Stored data
:::
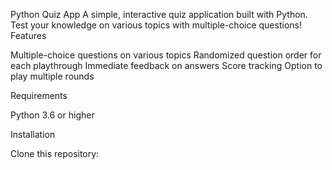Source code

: Python Quiz App
A simple, interactive quiz application built with Python. Test your knowledge on various topics with multiple-choice questions!
Features

Multiple-choice questions on various topics
Randomized question order for each playthrough
Immediate feedback on answers
Score tracking
Option to play multiple rounds

Requirements

Python 3.6 or higher

Installation

Clone this repository:
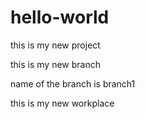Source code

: # hello-world
this is my new project

this is my new branch

name of the branch is branch1

this is my new workplace
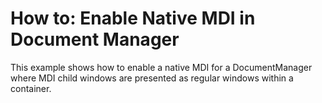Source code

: # How to: Enable Native MDI in Document Manager


<p>This example shows how to enable a native MDI for a DocumentManager where MDI child windows are presented as regular windows within a container.</p><br />


<br/>


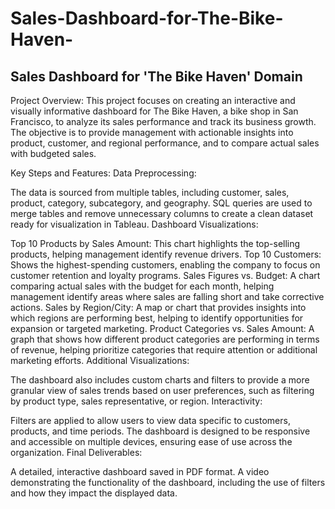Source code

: # Sales-Dashboard-for-The-Bike-Haven-
## Sales Dashboard for 'The Bike Haven' Domain

Project Overview:
This project focuses on creating an interactive and visually informative dashboard for The Bike Haven, a bike shop in San Francisco, to analyze its sales performance and track its business growth. The objective is to provide management with actionable insights into product, customer, and regional performance, and to compare actual sales with budgeted sales.

Key Steps and Features:
Data Preprocessing:

The data is sourced from multiple tables, including customer, sales, product, category, subcategory, and geography.
SQL queries are used to merge tables and remove unnecessary columns to create a clean dataset ready for visualization in Tableau.
Dashboard Visualizations:

Top 10 Products by Sales Amount: This chart highlights the top-selling products, helping management identify revenue drivers.
Top 10 Customers: Shows the highest-spending customers, enabling the company to focus on customer retention and loyalty programs.
Sales Figures vs. Budget: A chart comparing actual sales with the budget for each month, helping management identify areas where sales are falling short and take corrective actions.
Sales by Region/City: A map or chart that provides insights into which regions are performing best, helping to identify opportunities for expansion or targeted marketing.
Product Categories vs. Sales Amount: A graph that shows how different product categories are performing in terms of revenue, helping prioritize categories that require attention or additional marketing efforts.
Additional Visualizations:

The dashboard also includes custom charts and filters to provide a more granular view of sales trends based on user preferences, such as filtering by product type, sales representative, or region.
Interactivity:

Filters are applied to allow users to view data specific to customers, products, and time periods. The dashboard is designed to be responsive and accessible on multiple devices, ensuring ease of use across the organization.
Final Deliverables:

A detailed, interactive dashboard saved in PDF format.
A video demonstrating the functionality of the dashboard, including the use of filters and how they impact the displayed data.
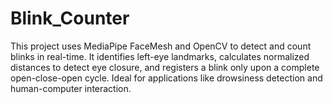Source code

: # Blink_Counter
This project uses MediaPipe FaceMesh and OpenCV to detect and count blinks in real-time. It identifies left-eye landmarks, calculates normalized distances to detect eye closure, and registers a blink only upon a complete open-close-open cycle. Ideal for applications like drowsiness detection and human-computer interaction.
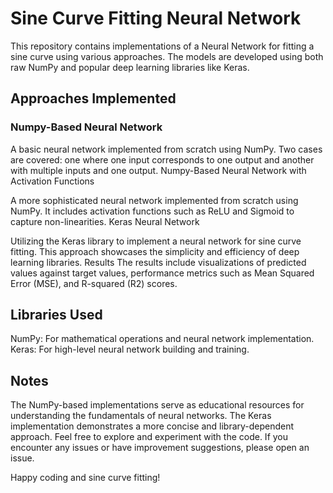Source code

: # Sine Curve Fitting Neural Network
This repository contains implementations of a Neural Network for fitting a sine curve using various approaches. The models are developed using both raw NumPy and popular deep learning libraries like Keras.

## Approaches Implemented
### Numpy-Based Neural Network

A basic neural network implemented from scratch using NumPy. Two cases are covered: one where one input corresponds to one output and another with multiple inputs and one output.
Numpy-Based Neural Network with Activation Functions

A more sophisticated neural network implemented from scratch using NumPy. It includes activation functions such as ReLU and Sigmoid to capture non-linearities.
Keras Neural Network

Utilizing the Keras library to implement a neural network for sine curve fitting. This approach showcases the simplicity and efficiency of deep learning libraries.
Results
The results include visualizations of predicted values against target values, performance metrics such as Mean Squared Error (MSE), and R-squared (R2) scores.

## Libraries Used
NumPy: For mathematical operations and neural network implementation.
Keras: For high-level neural network building and training.

## Notes
The NumPy-based implementations serve as educational resources for understanding the fundamentals of neural networks.
The Keras implementation demonstrates a more concise and library-dependent approach.
Feel free to explore and experiment with the code. If you encounter any issues or have improvement suggestions, please open an issue.

Happy coding and sine curve fitting!
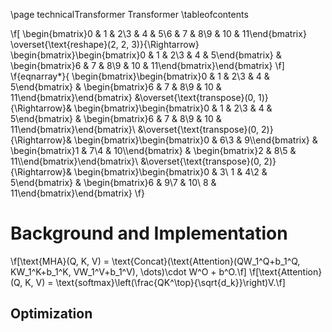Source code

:\page technicalTransformer Transformer
\tableofcontents


\f[
    \begin{bmatrix}0 & 1 & 2\\3 & 4 & 5\\6 & 7 & 8\\9 & 10 & 11\end{bmatrix}
    \overset{\text{reshape}(2, 2, 3)}{\Rightarrow}
    \begin{bmatrix}\begin{bmatrix}0 & 1 & 2\\3 & 4 & 5\end{bmatrix} & \begin{bmatrix}6 & 7 & 8\\9 & 10 & 11\end{bmatrix}\end{bmatrix}
\f]
\f{eqnarray*}{
    \begin{bmatrix}\begin{bmatrix}0 & 1 & 2\\3 & 4 & 5\end{bmatrix} & \begin{bmatrix}6 & 7 & 8\\9 & 10 & 11\end{bmatrix}\end{bmatrix}
    &\overset{\text{transpose}(0, 1)}{\Rightarrow}&
    \begin{bmatrix}\begin{bmatrix}0 & 1 & 2\\3 & 4 & 5\end{bmatrix} & \begin{bmatrix}6 & 7 & 8\\9 & 10 & 11\end{bmatrix}\end{bmatrix}\\
    &\overset{\text{transpose}(0, 2)}{\Rightarrow}&
    \begin{bmatrix}\begin{bmatrix}0 & 6\\3 & 9\\\end{bmatrix} & \begin{bmatrix}1 & 7\\4 & 10\\\end{bmatrix} & \begin{bmatrix}2 & 8\\5 & 11\\\end{bmatrix}\end{bmatrix}\\
    &\overset{\text{transpose}(0, 2)}{\Rightarrow}&
    \begin{bmatrix}\begin{bmatrix}0 & 3\\ 1 & 4\\2 & 5\end{bmatrix} & \begin{bmatrix}6 & 9\\7 & 10\\ 8 & 11\end{bmatrix}\end{bmatrix}
\f}



# Background and Implementation

\f[\text{MHA}(Q, K, V) = \text{Concat}(\text{Attention}(QW_1^Q+b_1^Q, KW_1^K+b_1^K, VW_1^V+b_1^V), \dots)\cdot W^O + b^O.\f]
\f[\text{Attention}(Q, K, V) = \text{softmax}\left(\frac{QK^\top}{\sqrt{d_k}}\right)V.\f]

## Optimization
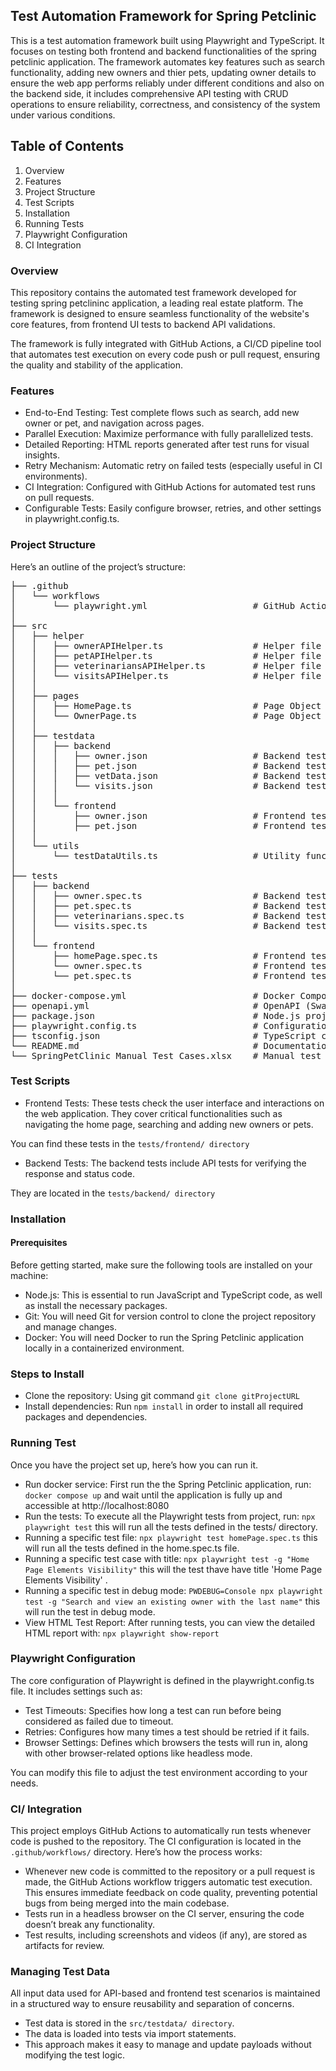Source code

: ## Test Automation Framework for Spring Petclinic
This is a test automation framework built using Playwright and TypeScript. It focuses on testing both frontend and backend functionalities of the spring petclinic application. The framework automates key features such as search functionality, adding new owners and thier pets, updating owner details to ensure the web app performs reliably under different conditions and also on the backend side, it includes comprehensive API testing with CRUD operations to ensure reliability, correctness, and consistency of the system under various conditions.

## Table of Contents
1. Overview
2. Features
3. Project Structure
4. Test Scripts
5. Installation
6. Running Tests
7. Playwright Configuration
8. CI Integration

### Overview
This repository contains the automated test framework developed for testing spring petclininc application, a leading real estate platform. The framework is designed to ensure seamless functionality of the website's core features, from frontend UI tests to backend API validations.

The framework is fully integrated with GitHub Actions, a CI/CD pipeline tool that automates test execution on every code push or pull request, ensuring the quality and stability of the application.

### Features 
- End-to-End Testing: Test complete flows such as search, add new owner or pet, and navigation across pages.
- Parallel Execution: Maximize performance with fully parallelized tests.
- Detailed Reporting: HTML reports generated after test runs for visual insights.
- Retry Mechanism: Automatic retry on failed tests (especially useful in CI environments).
- CI Integration: Configured with GitHub Actions for automated test runs on pull requests.
- Configurable Tests: Easily configure browser, retries, and other settings in playwright.config.ts.

### Project Structure
Here’s an outline of the project’s structure:

<pre>
├── .github
│   └── workflows
│       └── playwright.yml                    # GitHub Actions workflow for running Playwright tests in CI/CD
│
├── src
│   ├── helper
│   │   ├── ownerAPIHelper.ts                 # Helper file for managing API requests related to owner
│   │   ├── petAPIHelper.ts                   # Helper file for managing API requests related to pet
│   │   ├── veterinariansAPIHelper.ts         # Helper file for managing API requests related to veterinarians
│   │   └── visitsAPIHelper.ts                # Helper file for managing API requests related to visits
│   │
│   ├── pages
│   │   ├── HomePage.ts                       # Page Object Model (POM) for the home page
│   │   └── OwnerPage.ts                      # Page Object Model (POM) for the owner page
│   │
│   ├── testdata
│   │   ├── backend
│   │   │   ├── owner.json                    # Backend test data for owner-related operations
│   │   │   ├── pet.json                      # Backend test data for pet-related operations
│   │   │   ├── vetData.json                  # Backend test data for veterinarians-related operations  
│   │   │   └── visits.json                   # Backend test data for visits
│   │   │
│   │   └── frontend
│   │       ├── owner.json                    # Frontend test data for owner-related operations
│   │       ├── pet.json                      # Frontend test data for pet-related operations
│   │
│   └── utils
│       └── testDataUtils.ts                  # Utility functions for processing and managing test data across tests
│
├── tests
│   ├── backend
│   │   ├── owner.spec.ts                     # Backend test case for testing owner-related API functionalities
│   │   ├── pet.spec.ts                       # Backend test case for testing pet-related API functionalities
│   │   ├── veterinarians.spec.ts             # Backend test case for testing veterinarian-related API functionalities 
│   │   └── visits.spec.ts                    # Backend test case for testing visit-related API functionalities
│   │
│   └── frontend
│       ├── homePage.spec.ts                  # Frontend test case for verifying home page UI elements and functionality
│       └── owner.spec.ts                     # Frontend test case for testing owner management functionality
│       └── pet.spec.ts                       # Frontend test case for testing pet functionality
│
├── docker-compose.yml                        # Docker Compose file to set up and run Spring Petclinic app
├── openapi.yml                               # OpenAPI (Swagger) specification for the API used by the Spring Petclinic app
├── package.json                              # Node.js project configuration file, including dependencies and scripts
├── playwright.config.ts                      # Configuration file for Playwright tests (test setup, timeouts, browser settings, etc.)
├── tsconfig.json                             # TypeScript configuration file for compiling TypeScript to JavaScript
└── README.md                                 # Documentation for the project (setup, usage, test instructions, etc.)
└── SpringPetClinic_Manual_Test_Cases.xlsx    # Manual test cases for validating Spring Pet Clinic application functionality
</pre>

### Test Scripts
- Frontend Tests: These tests check the user interface and interactions on the web application. They cover critical functionalities such as navigating the home page, searching and adding new owners or pets.

You can find these tests in the `tests/frontend/ directory`

- Backend Tests: The backend tests include API tests for verifying the response and status code.

They are located in the `tests/backend/ directory`

### Installation
#### Prerequisites
Before getting started, make sure the following tools are installed on your machine:
- Node.js: This is essential to run JavaScript and TypeScript code, as well as install the necessary packages.
- Git: You will need Git for version control to clone the project repository and manage changes.
- Docker: You will need Docker to run the Spring Petclinic application locally in a containerized environment.

### Steps to Install
- Clone the repository: Using git command `git clone gitProjectURL`
- Install dependencies: Run `npm install` in order to install all required packages and dependencies.

### Running Test 
Once you have the project set up, here’s how you can run it.
- Run docker service: First run the the Spring Petclinic application, run: `docker compose up` and wait until the application is fully up and accessible at http://localhost:8080
- Run the tests: To execute all the Playwright tests from project, run: `npx playwright test` this will run all the tests defined in the tests/ directory.
- Running a specific test file: `npx playwright test homePage.spec.ts` this will run all the tests defined in the home.spec.ts file.
- Running a specific test case with title: `npx playwright test -g "Home Page Elements Visibility"` this will the test thave have title 'Home Page Elements Visibility' .
- Running a specific test in debug mode: `PWDEBUG=Console npx playwright test -g "Search and view an existing owner with the last name"` this will run the test in debug mode.
- View HTML Test Report: After running tests, you can view the detailed HTML report with: `npx playwright show-report`


### Playwright Configuration
The core configuration of Playwright is defined in the playwright.config.ts file. It includes settings such as:
- Test Timeouts: Specifies how long a test can run before being considered as failed due to timeout.
- Retries: Configures how many times a test should be retried if it fails.
- Browser Settings: Defines which browsers the tests will run in, along with other browser-related options like headless mode.

You can modify this file to adjust the test environment according to your needs.

### CI/ Integration
This project employs GitHub Actions to automatically run tests whenever code is pushed to the repository. The CI configuration is located in the `.github/workflows/` directory. Here’s how the process works:
- Whenever new code is committed to the repository or a pull request is made, the GitHub Actions workflow triggers automatic test execution. This ensures immediate feedback on code quality, preventing potential bugs from being merged into the main codebase.
- Tests run in a headless browser on the CI server, ensuring the code doesn’t break any functionality.
- Test results, including screenshots and videos (if any), are stored as artifacts for review.

### Managing Test Data
All input data used for API-based and frontend test scenarios is maintained in a structured way to ensure reusability and separation of concerns.
- Test data is stored in the `src/testdata/ directory`.
- The data is loaded into tests via import statements.
- This approach makes it easy to manage and update payloads without modifying the test logic.
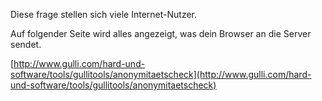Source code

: <!--
.. title: Welche Daten sende ich ins Netz?
.. slug: 249-welche-daten-sende-ich-ins-netz
.. date: 2007-08-29 22:54:27
.. tags: Datenschutz,Internet
.. description: 
.. type: text
-->

Diese frage stellen sich viele Internet-Nutzer.
<!-- TEASER_END -->

Auf folgender Seite wird alles angezeigt, was dein Browser an die Server sendet.

[http://www.gulli.com/hard-und-software/tools/gullitools/anonymitaetscheck](http://www.gulli.com/hard-und-software/tools/gullitools/anonymitaetscheck)
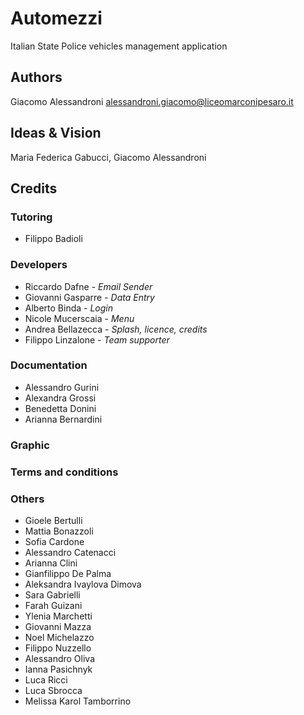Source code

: # Automezzi

Italian State Police vehicles management application

## Authors

Giacomo Alessandroni <alessandroni.giacomo@liceomarconipesaro.it>

## Ideas & Vision

Maria Federica Gabucci, Giacomo Alessandroni

## Credits

### Tutoring
* Filippo Badioli

### Developers
* Riccardo Dafne - *Email Sender*
* Giovanni Gasparre - *Data Entry*
* Alberto Binda - *Login*
* Nicole Mucerscaia - *Menu*
* Andrea Bellazecca - *Splash, licence, credits*
* Filippo Linzalone - *Team supporter*

### Documentation
* Alessandro Gurini
* Alexandra Grossi
* Benedetta Donini
* Arianna Bernardini

### Graphic

### Terms and conditions

### Others
* Gioele Bertulli
* Mattia Bonazzoli
* Sofia Cardone
* Alessandro Catenacci
* Arianna Clini
* Gianfilippo De Palma
* Aleksandra Ivaylova Dimova
* Sara Gabrielli
* Farah Guizani
* Ylenia Marchetti
* Giovanni Mazza
* Noel Michelazzo
* Filippo Nuzzello
* Alessandro Oliva
* Ianna Pasichnyk
* Luca Ricci
* Luca Sbrocca
* Melissa Karol Tamborrino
:::
- GOAL OF THE EXERCISE -
Looking back over the data above, restate word for word the lines that begin at the line with "Mucerscaia - *Menu*" and end at the line with "Aleksandra Ivaylova Dimova", inclusive.

- TASK OUTPUT -
* Nicole Mucerscaia - *Menu*
* Andrea Bellazecca - *Splash, licence, credits*
* Filippo Linzalone - *Team supporter*

### Documentation
* Alessandro Gurini
* Alexandra Grossi
* Benedetta Donini
* Arianna Bernardini

### Graphic

### Terms and conditions

### Others
* Gioele Bertulli
* Mattia Bonazzoli
* Sofia Cardone
* Alessandro Catenacci
* Arianna Clini
* Gianfilippo De Palma
* Aleksandra Ivaylova Dimova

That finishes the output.